The auditorium is overflowing with attendees, I make my way to the front row, find an empty seat between a man who introduces himself as an officer of the group which is presenting the lecture, Veritas by name but it turns out not by fact, and on my other side is the man who is going to speak, Dr. Oz Guinness. Book writer, public speaker, Washington think-tank member, one of the Irish Beer Brewing Guinesses. I ask the Veritas man why he is so friendly, introducing himself to me the way he has done. Do I find it unusual, he asks. Yes, I answer. Usually people run away from me. What are you doing to them? he asks.

Here we are interrupted by a young woman at the podium on stage. She makes remarks preparatory to bringing on the speaker, who after some applaus gets his well rehearsed speech underway.

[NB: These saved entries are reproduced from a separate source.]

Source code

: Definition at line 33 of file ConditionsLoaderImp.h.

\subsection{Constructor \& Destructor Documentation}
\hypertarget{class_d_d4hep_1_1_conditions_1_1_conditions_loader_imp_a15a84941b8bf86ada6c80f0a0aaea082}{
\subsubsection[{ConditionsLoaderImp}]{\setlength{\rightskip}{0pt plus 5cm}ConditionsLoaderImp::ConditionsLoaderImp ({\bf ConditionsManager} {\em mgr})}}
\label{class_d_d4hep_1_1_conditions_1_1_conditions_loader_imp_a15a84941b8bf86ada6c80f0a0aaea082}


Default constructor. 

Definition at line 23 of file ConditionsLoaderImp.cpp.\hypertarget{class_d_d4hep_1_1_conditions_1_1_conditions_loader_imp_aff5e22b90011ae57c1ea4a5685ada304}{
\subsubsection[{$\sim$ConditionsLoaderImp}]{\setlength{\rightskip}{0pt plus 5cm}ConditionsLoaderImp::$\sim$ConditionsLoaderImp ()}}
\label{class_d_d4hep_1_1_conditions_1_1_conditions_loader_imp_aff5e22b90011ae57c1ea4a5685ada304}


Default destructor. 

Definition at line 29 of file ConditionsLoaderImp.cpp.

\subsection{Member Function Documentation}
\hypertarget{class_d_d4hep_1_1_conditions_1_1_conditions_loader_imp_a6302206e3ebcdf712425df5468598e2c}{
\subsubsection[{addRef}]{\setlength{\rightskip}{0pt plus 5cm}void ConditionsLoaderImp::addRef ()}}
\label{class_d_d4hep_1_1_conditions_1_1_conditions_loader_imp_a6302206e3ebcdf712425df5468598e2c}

He informs us he is an old guy who has been to the best schools in England and has met all the famous people of the last century. He tells a story about Winston Churchill. His life was a quest for the meaning of life, and this is what he has come to talk about and recommend to all the students in the audience. They need his advice, because their generation is leading meaningless lives of entertainment, careers and ambition for the sake of money making and money spending. They believe they are immortal. And might never, the way they are going, ever wake up to their error until evidence of mortality becomes unavoidable in middle age. If they took seriously the certainty of their death they wouldn't be wasting their time they way they are. And when they started looking at death, they would have to start thinking seriously about why there is both good and bad, and look for ways of distinguishing the good and bad ways to spend the time we have. They would have to look at the different general ways there were to describe the existence of both good and bad. These are the Abrahamic group of religions -Judaism and its descendents Christianity and Islam - and Buddhism, and Athiesm. Buddhism says the world is evil and you can be happy if you know it and detach yourself, Atheism says the world is evil and knowing it is the best you can do, you can't really be happy, and Christianity says the world was created good but the presence of evil creates problems. Only Christianity gives a program, fighting evil, and promises a future of greater good. It has given him, for one, meaning in life. Thanks for listening.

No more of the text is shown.